The problem was that the GFS2 block allocator algorithm detected
only inter-node contention (contention from other nodes), but not
intra-node contention.

This patch reworks the GFS2 block allocator so that it uses a
much more intelligent algorithm to detect intra-node block
allocator contention as well as inter-node. The result is more
fair distribution of the block allocator resources. The same
exact test using this algorithm, I got:

        Child[0] xfer count = 67108864.00 kB, Throughput =   71773.73 kB/sec
        Child[1] xfer count = 67044352.00 kB, Throughput =   71699.45 kB/sec
        Child[2] xfer count = 66049280.00 kB, Throughput =   70635.47 kB/sec
        Child[3] xfer count = 63489024.00 kB, Throughput =   67816.11 kB/sec

Detecting possible contention and distributing the block allocations more
fairly also helps overall performance. In the example above:

Before the patch:
        Children see throughput for  4 initial writers  =  239132.83 kB/sec
After the patch:
        Children see throughput for  4 initial writers  =  281924.77 kB/sec

The algorithm scales well, and I tested it up to 24 processes, with a
24-core machine.

Regards,

Bob Peterson
Red Hat File Systems
---
commit 88fd88d54658d0db57d942f53732840740830f80
Author: Bob Peterson <rpeterso@redhat.com>
Date:   Wed Apr 19 08:11:03 2017 -0400

GFS2: Rework rgrp glock congestion functions for intra-node

There are two kinds of congestion: inter-node and intra-node.
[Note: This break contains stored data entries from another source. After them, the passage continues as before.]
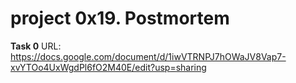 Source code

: # project 0x19. Postmortem
**Task 0**
	URL: https://docs.google.com/document/d/1iwVTRNPJ7hOWaJV8Vap7-xvYTOo4UxWgdPl6fO2M40E/edit?usp=sharing
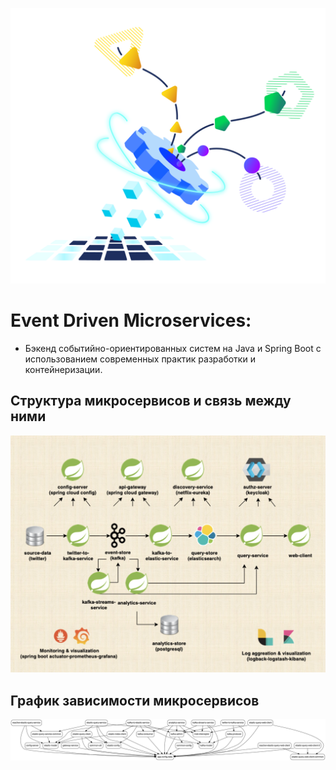 ![img.png](img.png)

# **Event Driven Microservices**:

- Бэкенд событийно-ориентированных систем на Java и Spring Boot с использованием современных практик разработки и контейнеризации.

## **Структура микросервисов и связь между ними**

![img_1.png](img_1.png)

## **График зависимости микросервисов**

![img_2.png](img_2.png) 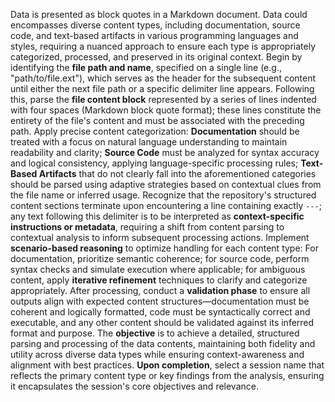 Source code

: Data is presented as block quotes in a Markdown document. Data could encompasses diverse content types, including documentation, source code, and text-based artifacts in various programming languages and styles, requiring a nuanced approach to ensure each type is appropriately categorized, processed, and preserved in its original context. Begin by identifying the **file path and name**, specified on a single line (e.g., "path/to/file.ext"), which serves as the header for the subsequent content until either the next file path or a specific delimiter line appears. Following this, parse the **file content block** represented by a series of lines indented with four spaces (Markdown block quote format); these lines constitute the entirety of the file's content and must be associated with the preceding path. Apply precise content categorization: **Documentation** should be treated with a focus on natural language understanding to maintain readability and clarity; **Source Code** must be analyzed for syntax accuracy and logical consistency, applying language-specific processing rules; **Text-Based Artifacts** that do not clearly fall into the aforementioned categories should be parsed using adaptive strategies based on contextual clues from the file name or inferred usage. Recognize that the repository's structured content sections terminate upon encountering a line containing exactly `---`; any text following this delimiter is to be interpreted as **context-specific instructions or metadata**, requiring a shift from content parsing to contextual analysis to inform subsequent processing actions. Implement **scenario-based reasoning** to optimize handling for each content type: For documentation, prioritize semantic coherence; for source code, perform syntax checks and simulate execution where applicable; for ambiguous content, apply **iterative refinement** techniques to clarify and categorize appropriately. After processing, conduct a **validation phase** to ensure all outputs align with expected content structures—documentation must be coherent and logically formatted, code must be syntactically correct and executable, and any other content should be validated against its inferred format and purpose. The **objective** is to achieve a detailed, structured parsing and processing of the data contents, maintaining both fidelity and utility across diverse data types while ensuring context-awareness and alignment with best practices. **Upon completion**, select a session name that reflects the primary content type or key findings from the analysis, ensuring it encapsulates the session's core objectives and relevance.
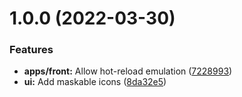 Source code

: # 1.0.0 (2022-03-30)


### Features

* **apps/front:** Allow hot-reload emulation ([7228993](https://github.com/roalcantara/nx-react/commit/7228993d5b6f80ac27573c189ce1c6c4967da04c))
* **ui:** Add maskable icons ([8da32e5](https://github.com/roalcantara/nx-react/commit/8da32e5528b5d45d001e44b6e3943f364f201d39))
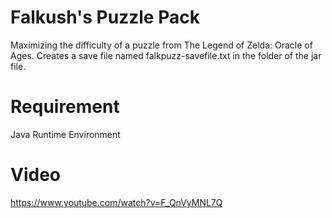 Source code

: # Falkush's Puzzle Pack
Maximizing the difficulty of a puzzle from The Legend of Zelda: Oracle of Ages. Creates a save file named falkpuzz-savefile.txt in the folder of the jar file.

# Requirement
Java Runtime Environment

# Video
https://www.youtube.com/watch?v=F_QnVyMNL7Q
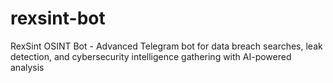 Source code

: # rexsint-bot
RexSint OSINT Bot - Advanced Telegram bot for data breach searches, leak detection, and cybersecurity intelligence gathering with AI-powered analysis
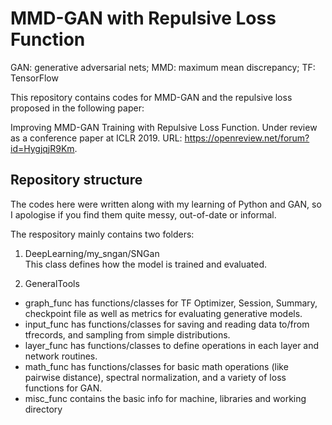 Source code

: # MMD-GAN with Repulsive Loss Function
GAN: generative adversarial nets; MMD: maximum mean discrepancy; TF: TensorFlow

This repository contains codes for MMD-GAN and the repulsive loss proposed in the following paper:

Improving MMD-GAN Training with Repulsive Loss Function.  Under review as a conference paper at ICLR 2019. URL: https://openreview.net/forum?id=HygjqjR9Km.

## Repository structure
The codes here were written along with my learning of Python and GAN, so I apologise if you find them quite messy, out-of-date or informal. 

The respository mainly contains two folders:
1. DeepLearning/my_sngan/SNGan \
This class defines how the model is trained and evaluated. 

2. GeneralTools
- graph_func has functions/classes for TF Optimizer, Session, Summary, checkpoint file as well as metrics for evaluating generative models.
- input_func has functions/classes for saving and reading data to/from tfrecords, and sampling from simple distributions.
- layer_func has functions/classes to define operations in each layer and network routines.
- math_func has functions/classes for basic math operations (like pairwise distance), spectral normalization, and a variety of loss functions for GAN.
- misc_func contains the basic info for machine, libraries and working directory
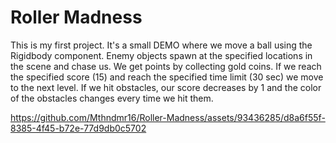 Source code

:# Roller Madness
 This is my first project. It's a small DEMO where we move a ball using the Rigidbody component. Enemy objects spawn at the specified locations in the scene and chase us. We get points by collecting gold coins. If we reach the specified score (15) and reach the specified time limit (30 sec) we move to the next level. If we hit obstacles, our score decreases by 1 and the color of the obstacles changes every time we hit them. 





https://github.com/Mthndmr16/Roller-Madness/assets/93436285/d8a6f55f-8385-4f45-b72e-77d9db0c5702

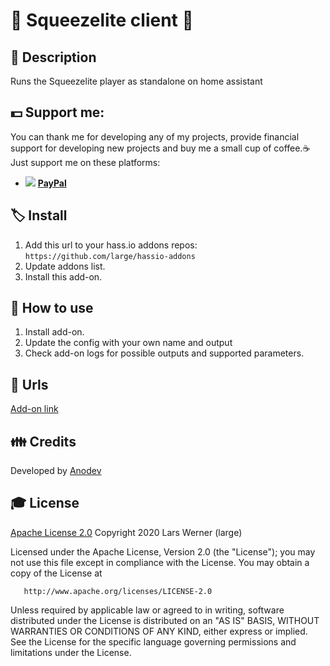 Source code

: # 🥧 Squeezelite client 🥧

## 📄 Description
Runs the Squeezelite player as standalone on home assistant 

## 💵 Support me:  
  You can thank me for developing any of my projects, provide financial support for developing new projects and buy me a small cup of coffee.☕ \
  Just support me on these platforms:
  * ![](https://github.com/large/raw/master/assets/imgs/paypal_logo.jpg) [**PayPal**](https://paypal.me/mrlarswerner)

## 🏷 Install
1. Add this url to your hass.io addons repos: \
`https://github.com/large/hassio-addons`
2. Update addons list.
3. Install this add-on.

## 🧰 How to use
1. Install add-on.
2. Update the config with your own name and output
3. Check add-on logs for possible outputs and supported parameters.

## 🧷 Urls
[Add-on link](https://github.com/large/hassio-addons/tree/master/squeezelite)

## 👪 Credits
Developed by [Anodev](https://github.com/large)

## 🎓 License
   [Apache License 2.0](https://github.com/large/hassio-addons/blob/master/squeezelite/LICENSE.md)
   Copyright 2020 Lars Werner (large)

   Licensed under the Apache License, Version 2.0 (the "License");
   you may not use this file except in compliance with the License.
   You may obtain a copy of the License at

       http://www.apache.org/licenses/LICENSE-2.0

   Unless required by applicable law or agreed to in writing, software
   distributed under the License is distributed on an "AS IS" BASIS,
   WITHOUT WARRANTIES OR CONDITIONS OF ANY KIND, either express or implied.
   See the License for the specific language governing permissions and
   limitations under the License.
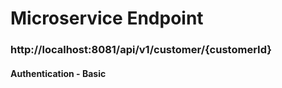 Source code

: # Microservice Endpoint

### http://localhost:8081/api/v1/customer/{customerId}

#### Authentication - Basic
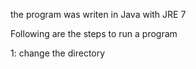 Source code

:the program was writen in Java with JRE 7

Following are the steps to run a program

1: change the  directory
Inter-node congestion is where multiple nodes want to allocate
blocks inside the same rgrp, which means they need to trade the
rgrp glock back and forth, which is a slow process. To mitigate
this, we use glock statistics to predict whether the glock is
historically fast to acquire. This hasn't really changed.

Intra-node congestion is where you have multiple processes on
the same node, all trying to allocate blocks in the same rgrp.
There's nothing wrong with doing so, but each process needs to
wait for the other to release the rgrp glock before it may
proceed, and thus it's slower than it can be.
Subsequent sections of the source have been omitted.